As an infant learns their native language, they must learn to recognize words in a variety of different contexts: different sentences, spoken at different speeds and in different ways. The infant must learn how much variation is permissible within a single word or sound category, and what sorts of variants are most likely to occur. Computational cognitive models provide insight into the acquisition process by showing what sorts of evidence are most useful for solving these learning problems. Yet many existing models are evaluated on unrealistically non-variable speech data. This talk will present work on modeling variability at the discrete (symbolic) level as well as some preliminary investigations into models of acoustics. I will discuss non-parametric Bayesian systems which learn words and sound categories from data, and compare their predictions to experimental evidence from language acquisition.

Bio

Micha Elsner is an assistant professor at OSU Linguistics, working on computational linguistics with the Clippers lab group.

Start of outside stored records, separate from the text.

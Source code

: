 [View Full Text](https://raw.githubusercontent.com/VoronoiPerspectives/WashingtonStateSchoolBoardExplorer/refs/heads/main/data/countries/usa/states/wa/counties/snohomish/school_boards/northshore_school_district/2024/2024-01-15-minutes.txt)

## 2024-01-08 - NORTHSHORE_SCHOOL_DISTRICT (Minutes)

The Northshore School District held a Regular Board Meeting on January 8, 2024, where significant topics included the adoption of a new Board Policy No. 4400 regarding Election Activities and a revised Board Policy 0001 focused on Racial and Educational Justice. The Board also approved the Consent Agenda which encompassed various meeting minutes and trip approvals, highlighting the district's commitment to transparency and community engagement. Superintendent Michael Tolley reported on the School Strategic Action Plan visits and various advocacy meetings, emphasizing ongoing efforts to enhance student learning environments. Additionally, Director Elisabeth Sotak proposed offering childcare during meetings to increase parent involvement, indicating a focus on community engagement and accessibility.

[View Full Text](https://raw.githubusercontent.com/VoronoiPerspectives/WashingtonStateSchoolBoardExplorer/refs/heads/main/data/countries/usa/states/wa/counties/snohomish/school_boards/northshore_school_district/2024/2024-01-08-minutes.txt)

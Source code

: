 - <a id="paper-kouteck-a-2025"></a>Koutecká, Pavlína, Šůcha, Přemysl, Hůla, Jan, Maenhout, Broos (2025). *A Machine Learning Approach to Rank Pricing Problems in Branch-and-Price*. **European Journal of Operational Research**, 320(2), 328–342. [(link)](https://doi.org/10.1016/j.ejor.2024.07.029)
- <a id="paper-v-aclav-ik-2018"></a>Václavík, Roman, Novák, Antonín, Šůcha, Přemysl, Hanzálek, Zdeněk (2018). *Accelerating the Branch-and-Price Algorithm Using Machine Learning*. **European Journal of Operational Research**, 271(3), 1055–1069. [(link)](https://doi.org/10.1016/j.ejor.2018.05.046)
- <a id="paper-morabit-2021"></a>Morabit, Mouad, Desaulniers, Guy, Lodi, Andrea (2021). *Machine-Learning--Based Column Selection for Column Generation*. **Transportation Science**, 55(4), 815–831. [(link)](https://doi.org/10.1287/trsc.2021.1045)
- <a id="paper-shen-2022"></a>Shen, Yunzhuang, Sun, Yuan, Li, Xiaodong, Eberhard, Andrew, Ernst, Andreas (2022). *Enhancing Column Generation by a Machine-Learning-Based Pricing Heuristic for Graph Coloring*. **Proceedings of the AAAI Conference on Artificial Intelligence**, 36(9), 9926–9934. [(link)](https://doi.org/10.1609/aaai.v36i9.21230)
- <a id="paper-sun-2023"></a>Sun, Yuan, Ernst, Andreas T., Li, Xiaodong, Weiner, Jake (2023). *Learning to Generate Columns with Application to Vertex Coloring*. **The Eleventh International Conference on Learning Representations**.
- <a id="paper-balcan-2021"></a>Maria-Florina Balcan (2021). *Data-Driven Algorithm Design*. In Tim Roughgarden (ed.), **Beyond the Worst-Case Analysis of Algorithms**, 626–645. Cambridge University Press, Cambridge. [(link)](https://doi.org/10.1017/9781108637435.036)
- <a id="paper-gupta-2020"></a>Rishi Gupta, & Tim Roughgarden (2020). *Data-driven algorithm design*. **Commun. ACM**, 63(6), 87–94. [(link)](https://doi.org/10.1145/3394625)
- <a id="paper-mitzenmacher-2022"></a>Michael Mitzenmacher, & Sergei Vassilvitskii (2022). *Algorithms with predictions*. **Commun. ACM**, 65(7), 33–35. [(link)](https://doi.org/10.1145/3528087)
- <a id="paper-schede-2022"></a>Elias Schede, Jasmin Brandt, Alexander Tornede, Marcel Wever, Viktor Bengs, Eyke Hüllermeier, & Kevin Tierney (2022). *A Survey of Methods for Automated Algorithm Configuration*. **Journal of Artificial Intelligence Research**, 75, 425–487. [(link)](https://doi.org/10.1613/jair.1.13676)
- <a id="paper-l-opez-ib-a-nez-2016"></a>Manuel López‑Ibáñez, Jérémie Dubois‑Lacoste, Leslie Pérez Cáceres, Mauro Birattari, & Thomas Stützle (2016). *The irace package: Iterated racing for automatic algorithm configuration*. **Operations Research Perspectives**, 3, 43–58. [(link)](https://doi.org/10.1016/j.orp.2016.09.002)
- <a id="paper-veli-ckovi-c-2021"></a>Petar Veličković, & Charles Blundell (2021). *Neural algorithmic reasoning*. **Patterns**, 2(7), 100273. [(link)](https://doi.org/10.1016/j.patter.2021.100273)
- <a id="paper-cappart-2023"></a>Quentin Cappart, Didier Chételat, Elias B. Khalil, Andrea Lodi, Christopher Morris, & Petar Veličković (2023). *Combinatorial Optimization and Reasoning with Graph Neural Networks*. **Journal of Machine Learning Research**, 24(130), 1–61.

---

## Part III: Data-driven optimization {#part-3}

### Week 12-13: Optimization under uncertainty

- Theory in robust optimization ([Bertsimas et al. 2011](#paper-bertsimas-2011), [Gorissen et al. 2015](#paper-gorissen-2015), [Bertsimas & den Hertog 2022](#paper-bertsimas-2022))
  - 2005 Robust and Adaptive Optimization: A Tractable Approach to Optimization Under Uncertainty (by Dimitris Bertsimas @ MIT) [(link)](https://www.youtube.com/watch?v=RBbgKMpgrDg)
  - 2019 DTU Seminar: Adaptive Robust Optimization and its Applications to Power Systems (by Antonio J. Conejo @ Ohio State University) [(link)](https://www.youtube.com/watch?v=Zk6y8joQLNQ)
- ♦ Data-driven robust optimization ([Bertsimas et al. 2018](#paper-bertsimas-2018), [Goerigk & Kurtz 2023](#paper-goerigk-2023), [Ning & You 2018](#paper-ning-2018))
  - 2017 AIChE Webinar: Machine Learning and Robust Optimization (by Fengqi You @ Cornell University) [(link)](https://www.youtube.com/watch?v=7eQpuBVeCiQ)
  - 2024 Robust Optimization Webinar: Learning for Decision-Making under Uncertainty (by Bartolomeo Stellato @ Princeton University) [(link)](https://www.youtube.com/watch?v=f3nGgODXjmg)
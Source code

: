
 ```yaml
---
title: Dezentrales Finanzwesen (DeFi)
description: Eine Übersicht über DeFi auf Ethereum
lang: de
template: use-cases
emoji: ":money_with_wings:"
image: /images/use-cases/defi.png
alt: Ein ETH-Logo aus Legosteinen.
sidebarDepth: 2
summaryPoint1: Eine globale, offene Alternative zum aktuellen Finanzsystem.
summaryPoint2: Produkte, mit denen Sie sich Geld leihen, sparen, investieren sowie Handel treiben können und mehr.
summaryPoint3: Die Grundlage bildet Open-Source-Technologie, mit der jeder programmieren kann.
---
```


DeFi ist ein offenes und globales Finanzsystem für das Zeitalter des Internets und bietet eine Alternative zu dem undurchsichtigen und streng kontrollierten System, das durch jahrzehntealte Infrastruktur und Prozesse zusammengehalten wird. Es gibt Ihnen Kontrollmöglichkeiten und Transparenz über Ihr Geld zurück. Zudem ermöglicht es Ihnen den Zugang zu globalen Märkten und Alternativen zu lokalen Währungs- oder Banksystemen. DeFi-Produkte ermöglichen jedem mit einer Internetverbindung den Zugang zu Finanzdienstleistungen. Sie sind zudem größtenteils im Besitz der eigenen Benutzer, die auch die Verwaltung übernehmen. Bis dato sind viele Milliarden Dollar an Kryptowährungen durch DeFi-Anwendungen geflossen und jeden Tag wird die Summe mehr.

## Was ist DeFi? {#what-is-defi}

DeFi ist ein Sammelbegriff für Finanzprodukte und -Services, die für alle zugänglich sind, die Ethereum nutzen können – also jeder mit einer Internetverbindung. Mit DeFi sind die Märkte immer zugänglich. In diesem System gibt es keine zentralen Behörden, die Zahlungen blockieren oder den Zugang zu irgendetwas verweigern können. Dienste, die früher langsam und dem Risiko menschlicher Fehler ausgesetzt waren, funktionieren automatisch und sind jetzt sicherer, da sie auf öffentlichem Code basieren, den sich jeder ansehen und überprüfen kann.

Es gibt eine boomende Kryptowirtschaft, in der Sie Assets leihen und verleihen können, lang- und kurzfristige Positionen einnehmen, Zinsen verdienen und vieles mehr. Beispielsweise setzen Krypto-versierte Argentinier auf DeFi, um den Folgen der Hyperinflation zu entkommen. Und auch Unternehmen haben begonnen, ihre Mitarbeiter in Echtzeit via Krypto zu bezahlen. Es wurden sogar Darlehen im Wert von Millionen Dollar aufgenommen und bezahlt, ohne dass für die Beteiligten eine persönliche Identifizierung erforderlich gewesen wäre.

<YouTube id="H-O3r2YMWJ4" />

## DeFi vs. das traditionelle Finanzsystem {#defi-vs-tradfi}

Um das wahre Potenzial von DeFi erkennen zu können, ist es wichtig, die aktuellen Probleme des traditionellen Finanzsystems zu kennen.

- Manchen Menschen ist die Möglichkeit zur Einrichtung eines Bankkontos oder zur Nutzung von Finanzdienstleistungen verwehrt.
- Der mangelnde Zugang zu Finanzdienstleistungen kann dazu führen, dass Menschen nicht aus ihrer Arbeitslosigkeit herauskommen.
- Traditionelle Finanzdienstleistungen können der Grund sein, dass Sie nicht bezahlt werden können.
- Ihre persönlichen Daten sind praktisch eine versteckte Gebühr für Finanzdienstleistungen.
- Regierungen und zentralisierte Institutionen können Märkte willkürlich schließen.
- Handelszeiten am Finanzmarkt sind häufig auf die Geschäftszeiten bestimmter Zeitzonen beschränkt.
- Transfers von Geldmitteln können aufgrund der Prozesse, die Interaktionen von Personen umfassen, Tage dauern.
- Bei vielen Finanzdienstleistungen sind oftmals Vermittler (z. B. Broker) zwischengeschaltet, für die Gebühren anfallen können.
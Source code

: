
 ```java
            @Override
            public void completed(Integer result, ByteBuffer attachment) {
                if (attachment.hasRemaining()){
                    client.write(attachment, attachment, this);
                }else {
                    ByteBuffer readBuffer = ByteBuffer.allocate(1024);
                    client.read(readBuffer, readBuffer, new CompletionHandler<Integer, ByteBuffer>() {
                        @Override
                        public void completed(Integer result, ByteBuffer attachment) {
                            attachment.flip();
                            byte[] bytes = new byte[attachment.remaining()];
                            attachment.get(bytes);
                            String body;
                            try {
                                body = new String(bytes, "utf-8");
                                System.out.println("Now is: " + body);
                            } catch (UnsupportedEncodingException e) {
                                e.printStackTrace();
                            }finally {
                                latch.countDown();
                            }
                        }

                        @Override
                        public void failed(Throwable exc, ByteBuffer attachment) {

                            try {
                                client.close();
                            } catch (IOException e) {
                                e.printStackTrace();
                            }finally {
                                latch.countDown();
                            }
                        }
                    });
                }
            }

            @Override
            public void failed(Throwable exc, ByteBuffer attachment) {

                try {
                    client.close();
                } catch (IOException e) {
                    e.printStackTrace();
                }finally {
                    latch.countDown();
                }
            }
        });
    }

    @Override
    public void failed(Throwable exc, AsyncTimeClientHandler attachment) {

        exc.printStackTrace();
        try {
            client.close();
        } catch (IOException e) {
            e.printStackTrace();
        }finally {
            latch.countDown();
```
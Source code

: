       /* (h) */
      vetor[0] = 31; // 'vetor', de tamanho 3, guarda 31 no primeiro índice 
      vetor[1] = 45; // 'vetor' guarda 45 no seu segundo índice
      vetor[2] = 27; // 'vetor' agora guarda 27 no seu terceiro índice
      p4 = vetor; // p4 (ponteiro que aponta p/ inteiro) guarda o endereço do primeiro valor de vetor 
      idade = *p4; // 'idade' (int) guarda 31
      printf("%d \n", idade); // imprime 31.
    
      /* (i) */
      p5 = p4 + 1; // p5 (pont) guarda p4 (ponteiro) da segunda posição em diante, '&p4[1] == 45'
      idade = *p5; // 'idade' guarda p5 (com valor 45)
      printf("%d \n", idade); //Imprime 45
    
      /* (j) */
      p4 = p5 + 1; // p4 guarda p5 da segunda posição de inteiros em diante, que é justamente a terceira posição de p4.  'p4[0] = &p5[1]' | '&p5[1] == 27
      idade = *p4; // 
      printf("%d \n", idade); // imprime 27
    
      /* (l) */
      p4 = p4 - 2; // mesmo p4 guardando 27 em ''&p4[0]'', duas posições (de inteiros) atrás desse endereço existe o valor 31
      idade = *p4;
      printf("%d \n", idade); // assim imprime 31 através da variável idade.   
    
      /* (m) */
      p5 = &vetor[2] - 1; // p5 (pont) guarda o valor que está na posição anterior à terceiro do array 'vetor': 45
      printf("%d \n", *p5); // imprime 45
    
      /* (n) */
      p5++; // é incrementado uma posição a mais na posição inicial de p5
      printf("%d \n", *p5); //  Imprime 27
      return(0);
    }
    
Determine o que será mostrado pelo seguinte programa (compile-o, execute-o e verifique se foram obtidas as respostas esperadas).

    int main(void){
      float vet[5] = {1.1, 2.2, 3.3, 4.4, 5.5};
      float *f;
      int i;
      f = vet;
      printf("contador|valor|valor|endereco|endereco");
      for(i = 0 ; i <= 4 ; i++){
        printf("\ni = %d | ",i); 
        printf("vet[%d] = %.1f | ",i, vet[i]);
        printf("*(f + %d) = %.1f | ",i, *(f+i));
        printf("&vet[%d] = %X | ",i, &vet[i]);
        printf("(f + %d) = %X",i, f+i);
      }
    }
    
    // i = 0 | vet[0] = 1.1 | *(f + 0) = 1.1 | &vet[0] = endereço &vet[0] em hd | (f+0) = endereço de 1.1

Before coming to Ohio State, he was a postdoctoral researcher at the University of Edinburgh, working with Sharon Goldwater. He got his Ph.D. from Brown University in 2011, advised by Eugene Charniak, with Mark Johnson and Regina Barzilay as committee members. At Brown, he worked in the Brown Laboratory for Linguistic Information Processing (BLLIP). He graduated from the University of Rochester in 2005 with degrees in Computer Science and Classics.